The eye flashing with anger, "Ah, if I had known!" exclaimed Maxence. "If you had told me but a word!"

She smiled at his vehemence.

"What would you have done?" she said. "You cannot impart intelligence to a fool, heart to a coward, or delicacy of feeling to a boor."

"I could have chastised the miserable insulter."

She had a superb gesture of indifference.

"Bash!" she interrupted. "What are insults to me? I am so accustomed to them, that they no longer have any effect upon me.
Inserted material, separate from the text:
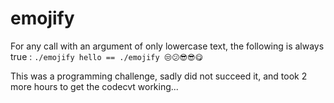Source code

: # emojify
For any call with an argument of only lowercase text, the following is always true :
`./emojify hello == ./emojify 😒😕😎😎😋`

This was a programming challenge, sadly did not succeed it, and took 2 more hours to get the codecvt working...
I am eighteen: I have neither family, relatives, friends, nor any one in the world who even knows my existence; and I live by my labor. Can't you see what must be the humiliations of each day? Since I was eight years old, I have been earning the bread I eat, the dress I wear, and the rent of the den where I sleep. Can you understand what I have endured, to what ignominies I have been exposed, what traps have been set for me, and how it has happened to me sometimes to owe my safety to mere physical force? And yet I do not complain, since through it all I have been able to retain the respect of myself, and to remain virtuous in spite of all."

She was laughing a laugh that had something wild in it.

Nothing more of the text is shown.